United States District Court, M.D. Pennsylvania
Feb 5, 2007
Civil Action No. 4:04-cv-1804 (M.D. Pa. Feb. 5, 2007)

Summary

holding that subordinate corrections officers were not liable for the use of OC spray by their superior

Summary of this case from Supples v. Adamo

Opinion

Civil Action No. 4:04-cv-1804.

February 5, 2007


MEMORANDUM


THE BACKGROUND OF THIS MEMORANDUM IS AS FOLLOWS:

On August 16, 2004, Plaintiff, Ira Johnson ("Plaintiff"), an inmate at the State Correctional Institution at Smithfield ("SCI-Smithfield") filed this action pursuant to 42 U.S.C. § 1983. (Rec. Doc. 1). The matter was referred to Magistrate Judge Mannion.

On November 20, 2006, Magistrate Judge Mannion issued a Report and Recommendation (doc. 161) recommending that the motion to dismiss of Defendants Palockovich, Weaver, Riskus, Grove, Burks, Canser, Deline, Ersek, Griffith, Heverly, Kovac, Lantz, Seidel and Whitesel (doc. 144) be granted and that the motion to dismiss of Defendant Long (doc. 146) also be granted. Pursuant to those recommendations, Magistrate Judge Mannion further recommended that the motion for a briefing schedule (doc. 140) and motion to stay discovery (doc. 149) be dismissed as moot.

On January 5, 2007, the Plaintiff filed objections to the Magistrate Judge's report. (Rec. Doc. 166). The Defendants filed responses to the Plaintiff's objections on January 17, 2007 (doc. 168) and January 19, 2007. (Rec. Doc. 169). This matter is now ripe for disposition.

FACTUAL BACKGROUND :

On January 3, 2004, Defendant Lantz, a captain at SCI-Smithfield sought the approval of Defendant Long, the medical director of the institution, to use Oleoresin Capsicum (commonly referred to as "pepper spray") to extract an inmate in the Plaintiff's housing unit. Upon Defendant Long's approval, Defendant Lantz then ordered Defendant Riskus, a lieutenant at SCI-Smithfield, to assemble an extraction team. The team consisted of Defendants Grove, Whitesel, Heverly, Casner, Deline, Seidel, Kovac and Ersek, all of whom are corrections officers at SCI-Smithfield. Defendant Riskus ordered Defendant Ersek to dispense the pepper spray.
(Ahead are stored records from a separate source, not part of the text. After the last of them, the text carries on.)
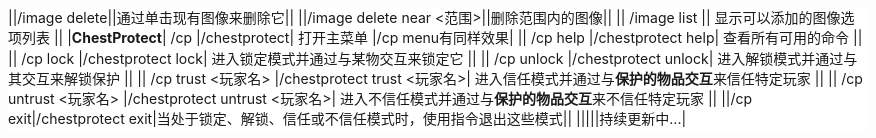 ||/image delete||通过单击现有图像来删除它||
||/image delete near <范围>||删除范围内的图像||
|| /image list                                            || 显示可以添加的图像选项列表   ||
|**ChestProtect**| /cp |/chestprotect| 打开主菜单 |/cp menu有同样效果|
|| /cp help |/chestprotect help| 查看所有可用的命令 ||
|| /cp lock |/chestprotect lock| 进入锁定模式并通过与某物交互来锁定它 ||
|| /cp unlock |/chestprotect unlock| 进入解锁模式并通过与其交互来解锁保护 ||
|| /cp trust <玩家名> |/chestprotect trust <玩家名>| 进入信任模式并通过与**保护的物品交互**来信任特定玩家 ||
|| /cp untrust <玩家名> |/chestprotect untrust <玩家名>| 进入不信任模式并通过与**保护的物品交互**来不信任特定玩家 ||
||/cp exit|/chestprotect exit|当处于锁定、解锁、信任或不信任模式时，使用指令退出这些模式||
|||||持续更新中...|
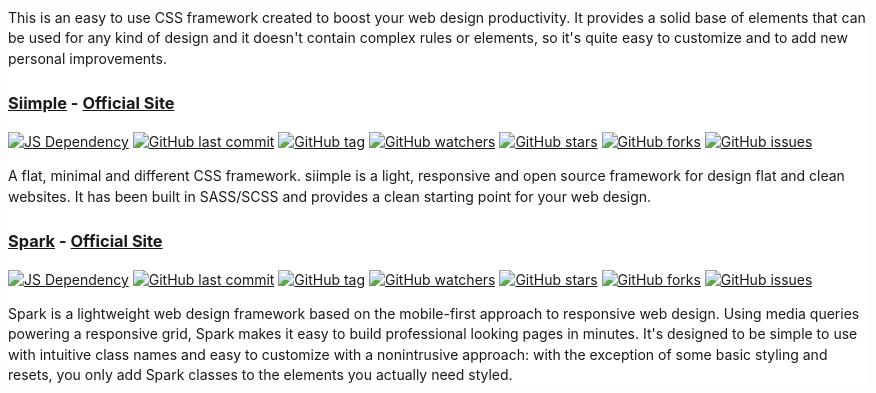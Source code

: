 This is an easy to use CSS framework created to boost your web design 
productivity. It provides a solid base of elements that can be used for any 
kind of design and it doesn't contain complex rules or elements, so it's 
quite easy to customize and to add new personal improvements.


### [Siimple](https://github.com/siimple/siimple) - [Official Site](https://www.siimple.xyz/)

[![JS Dependency](https://img.shields.io/badge/JS-no-lightgrey.svg?style=flat-square&maxAge=5184000)]()
[![GitHub last commit](https://img.shields.io/github/last-commit/siimple/siimple.svg?style=flat-square&maxAge=5184000)]()
[![GitHub tag](https://img.shields.io/github/tag/siimple/siimple.svg?style=flat-square&maxAge=5184000)]()
[![GitHub watchers](https://img.shields.io/github/watchers/siimple/siimple.svg?style=flat-square&maxAge=5184000)]()
[![GitHub stars](https://img.shields.io/github/stars/siimple/siimple.svg?style=flat-square&maxAge=5184000)]()
[![GitHub forks](https://img.shields.io/github/forks/siimple/siimple.svg?style=flat-square&maxAge=5184000)]()
[![GitHub issues](https://img.shields.io/github/issues/siimple/siimple.svg?style=flat-square&maxAge=5184000)]()

A flat, minimal and different CSS framework. siimple is a light, responsive 
and open source framework for design flat and clean websites. It has been 
built in SASS/SCSS and provides a clean starting point for your web design.


### [Spark](https://github.com/twistedpixel/spark) - [Official Site](http://www.codewithspark.com/)

[![JS Dependency](https://img.shields.io/badge/JS-no-lightgrey.svg?style=flat-square&maxAge=5184000)]()
[![GitHub last commit](https://img.shields.io/github/last-commit/twistedpixel/spark.svg?style=flat-square&maxAge=5184000)]()
[![GitHub tag](https://img.shields.io/github/tag/twistedpixel/spark.svg?style=flat-square&maxAge=5184000)]()
[![GitHub watchers](https://img.shields.io/github/watchers/twistedpixel/spark.svg?style=flat-square&maxAge=5184000)]()
[![GitHub stars](https://img.shields.io/github/stars/twistedpixel/spark.svg?style=flat-square&maxAge=5184000)]()
[![GitHub forks](https://img.shields.io/github/forks/twistedpixel/spark.svg?style=flat-square&maxAge=5184000)]()
[![GitHub issues](https://img.shields.io/github/issues/twistedpixel/spark.svg?style=flat-square&maxAge=5184000)]()

Spark is a lightweight web design framework based on the mobile-first
approach to responsive web design. Using media queries powering a
responsive grid, Spark makes it easy to build professional looking pages
in minutes. It's designed to be simple to use with intuitive class names
and easy to customize with a nonintrusive approach: with the exception
of some basic styling and resets, you only add Spark classes to the
elements you actually need styled.
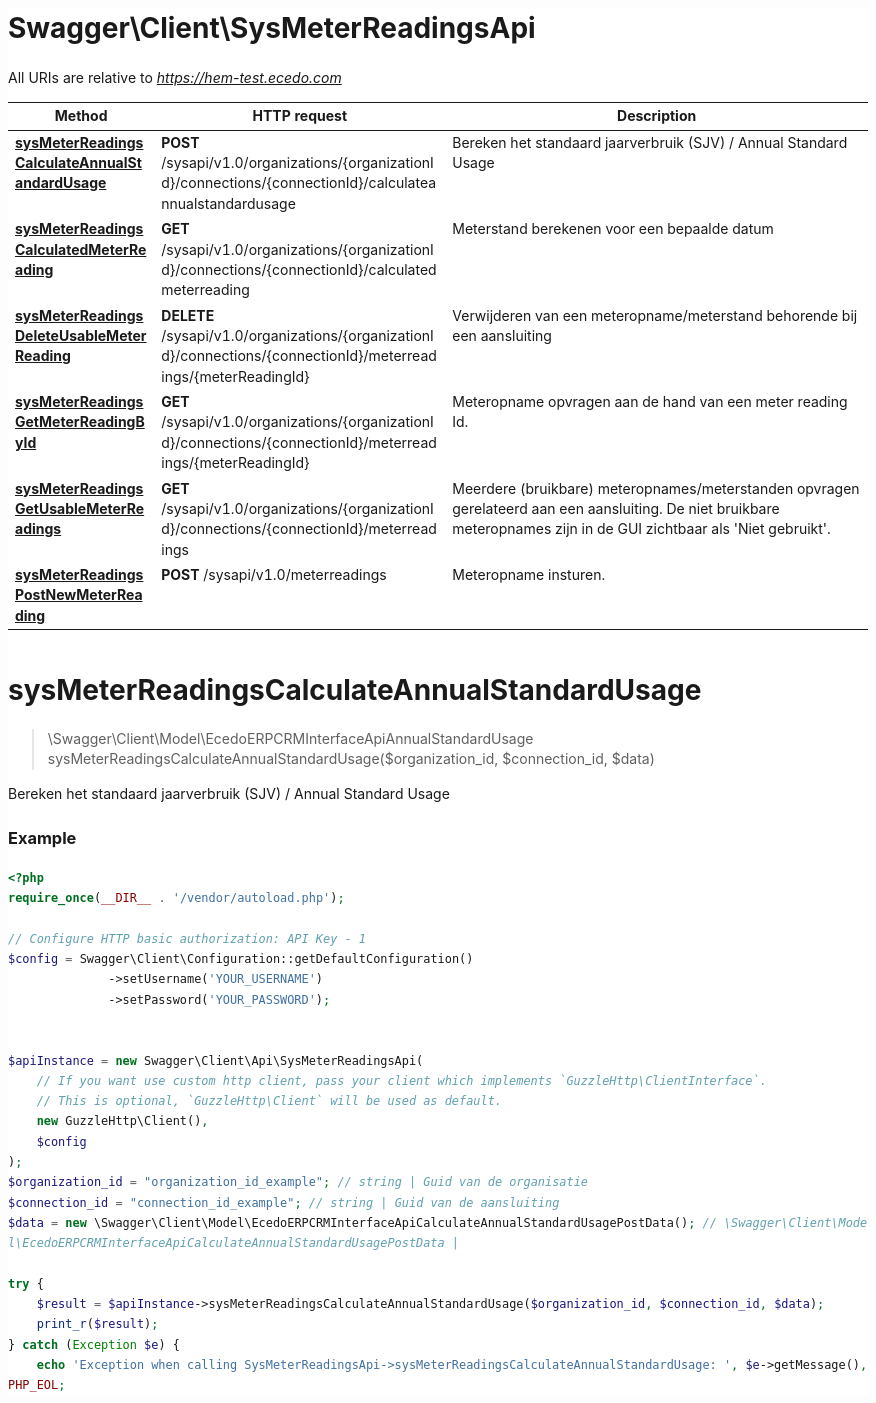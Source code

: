 # Swagger\Client\SysMeterReadingsApi

All URIs are relative to *https://hem-test.ecedo.com*

Method | HTTP request | Description
------------- | ------------- | -------------
[**sysMeterReadingsCalculateAnnualStandardUsage**](SysMeterReadingsApi.md#sysMeterReadingsCalculateAnnualStandardUsage) | **POST** /sysapi/v1.0/organizations/{organizationId}/connections/{connectionId}/calculateannualstandardusage | Bereken het standaard jaarverbruik (SJV) / Annual Standard Usage
[**sysMeterReadingsCalculatedMeterReading**](SysMeterReadingsApi.md#sysMeterReadingsCalculatedMeterReading) | **GET** /sysapi/v1.0/organizations/{organizationId}/connections/{connectionId}/calculatedmeterreading | Meterstand berekenen voor een bepaalde datum
[**sysMeterReadingsDeleteUsableMeterReading**](SysMeterReadingsApi.md#sysMeterReadingsDeleteUsableMeterReading) | **DELETE** /sysapi/v1.0/organizations/{organizationId}/connections/{connectionId}/meterreadings/{meterReadingId} | Verwijderen van een meteropname/meterstand behorende bij een aansluiting
[**sysMeterReadingsGetMeterReadingById**](SysMeterReadingsApi.md#sysMeterReadingsGetMeterReadingById) | **GET** /sysapi/v1.0/organizations/{organizationId}/connections/{connectionId}/meterreadings/{meterReadingId} | Meteropname opvragen aan de hand van een meter reading Id.
[**sysMeterReadingsGetUsableMeterReadings**](SysMeterReadingsApi.md#sysMeterReadingsGetUsableMeterReadings) | **GET** /sysapi/v1.0/organizations/{organizationId}/connections/{connectionId}/meterreadings | Meerdere (bruikbare) meteropnames/meterstanden opvragen gerelateerd aan een aansluiting.  De niet bruikbare meteropnames zijn in de GUI zichtbaar als &#39;Niet gebruikt&#39;.
[**sysMeterReadingsPostNewMeterReading**](SysMeterReadingsApi.md#sysMeterReadingsPostNewMeterReading) | **POST** /sysapi/v1.0/meterreadings | Meteropname insturen.


# **sysMeterReadingsCalculateAnnualStandardUsage**
> \Swagger\Client\Model\EcedoERPCRMInterfaceApiAnnualStandardUsage sysMeterReadingsCalculateAnnualStandardUsage($organization_id, $connection_id, $data)

Bereken het standaard jaarverbruik (SJV) / Annual Standard Usage

### Example
```php
<?php
require_once(__DIR__ . '/vendor/autoload.php');

// Configure HTTP basic authorization: API Key - 1
$config = Swagger\Client\Configuration::getDefaultConfiguration()
              ->setUsername('YOUR_USERNAME')
              ->setPassword('YOUR_PASSWORD');


$apiInstance = new Swagger\Client\Api\SysMeterReadingsApi(
    // If you want use custom http client, pass your client which implements `GuzzleHttp\ClientInterface`.
    // This is optional, `GuzzleHttp\Client` will be used as default.
    new GuzzleHttp\Client(),
    $config
);
$organization_id = "organization_id_example"; // string | Guid van de organisatie
$connection_id = "connection_id_example"; // string | Guid van de aansluiting
$data = new \Swagger\Client\Model\EcedoERPCRMInterfaceApiCalculateAnnualStandardUsagePostData(); // \Swagger\Client\Model\EcedoERPCRMInterfaceApiCalculateAnnualStandardUsagePostData | 

try {
    $result = $apiInstance->sysMeterReadingsCalculateAnnualStandardUsage($organization_id, $connection_id, $data);
    print_r($result);
} catch (Exception $e) {
    echo 'Exception when calling SysMeterReadingsApi->sysMeterReadingsCalculateAnnualStandardUsage: ', $e->getMessage(), PHP_EOL;
```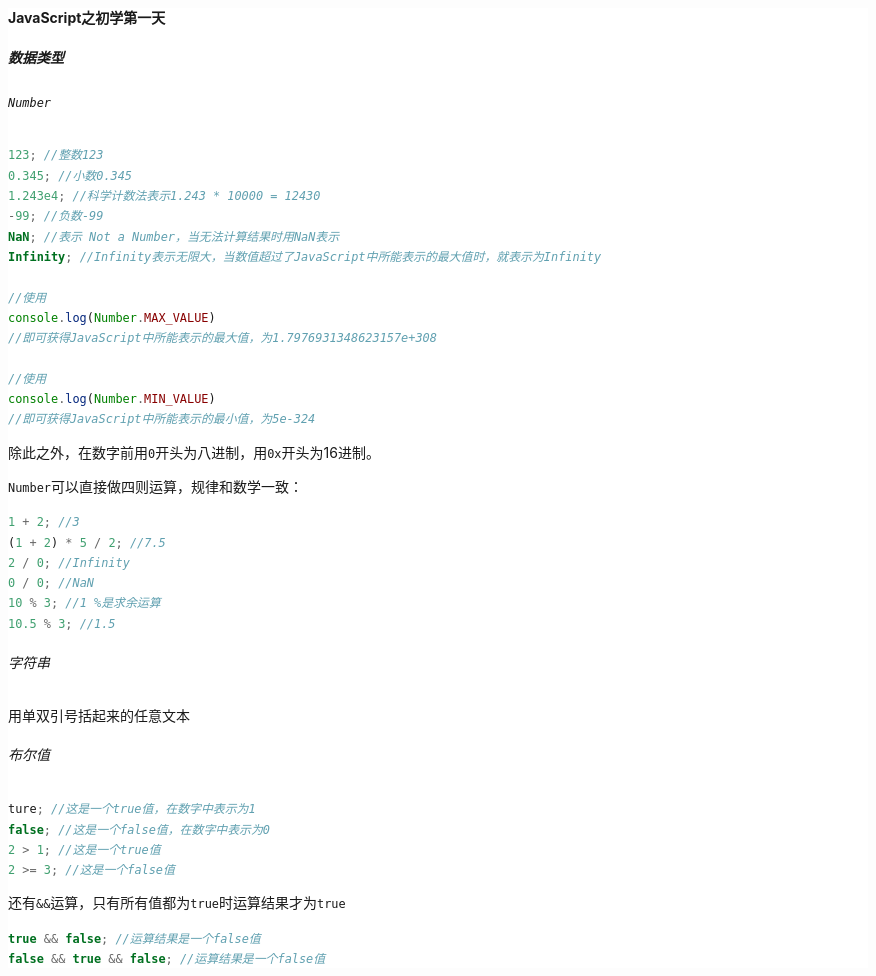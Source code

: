 #### JavaScript之初学第一天

##### 数据类型

###### `Number`
```javascript
123; //整数123
0.345; //小数0.345
1.243e4; //科学计数法表示1.243 * 10000 = 12430
-99; //负数-99
NaN; //表示 Not a Number，当无法计算结果时用NaN表示 
Infinity; //Infinity表示无限大，当数值超过了JavaScript中所能表示的最大值时，就表示为Infinity

//使用
console.log(Number.MAX_VALUE)
//即可获得JavaScript中所能表示的最大值，为1.7976931348623157e+308

//使用
console.log(Number.MIN_VALUE)
//即可获得JavaScript中所能表示的最小值，为5e-324
```

除此之外，在数字前用`0`开头为八进制，用`0x`开头为16进制。

`Number`可以直接做四则运算，规律和数学一致：

```javascript
1 + 2; //3
(1 + 2) * 5 / 2; //7.5
2 / 0; //Infinity
0 / 0; //NaN
10 % 3; //1 %是求余运算
10.5 % 3; //1.5
```



###### 字符串

用单双引号括起来的任意文本

###### 布尔值

```javascript
ture; //这是一个true值，在数字中表示为1
false; //这是一个false值，在数字中表示为0
2 > 1; //这是一个true值
2 >= 3; //这是一个false值
```



还有`&&`运算，只有所有值都为`true`时运算结果才为`true`

```javascript
true && false; //运算结果是一个false值
false && true && false; //运算结果是一个false值
```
The pepper spray was administered in a cell to extract a particular unruly inmate. To be sure, the entire housing unit was not subject to a general "gassing" of pepper spray. Plaintiff, however, did suffer some secondary exposure to the peppers pray and suffered a resulting asthma attack. An officer eventually removed Plaintiff from the unit and took him outside where Plaintiff vomited and had severe difficulty breathing. Plaintiff used his Albuterol asthma inhaler and felt relief. However, after about five minutes, Plaintiff began to suffer another asthma attack and was sent to the medical unit where he was told that the pepper spray had triggered his chronic pulmonary condition. He was told to cease using his asthma inhaler for the rest of the night and return to his cell and lay down.

During the night, Plaintiff experienced another asthma attack and chest pain. Eventually an officer sent him to the medical unit where Defendant Griffith, a nurse, examined him. The Plaintiff described his problem to her. She told him he was still affected by the pepper spray but would be fine the next day with rest. She sent him back to his cell to lay down without any other treatment.

During the evening of January 4, Plaintiff again experienced chest pain and difficulty breathing, as well as numbness in his extremities. The Plaintiff's cellmate called for help. An officer called for medical assistance, and Plaintiff was sent to an outside hospital. The treating physician diagnosed the Plaintiff as having inflamed chest muscle tissue and prescribed appropriate medication. Since the exposure to the pepper spray, the Plaintiff has suffered from anxiety and panic attacks, for which he has been prescribed medications.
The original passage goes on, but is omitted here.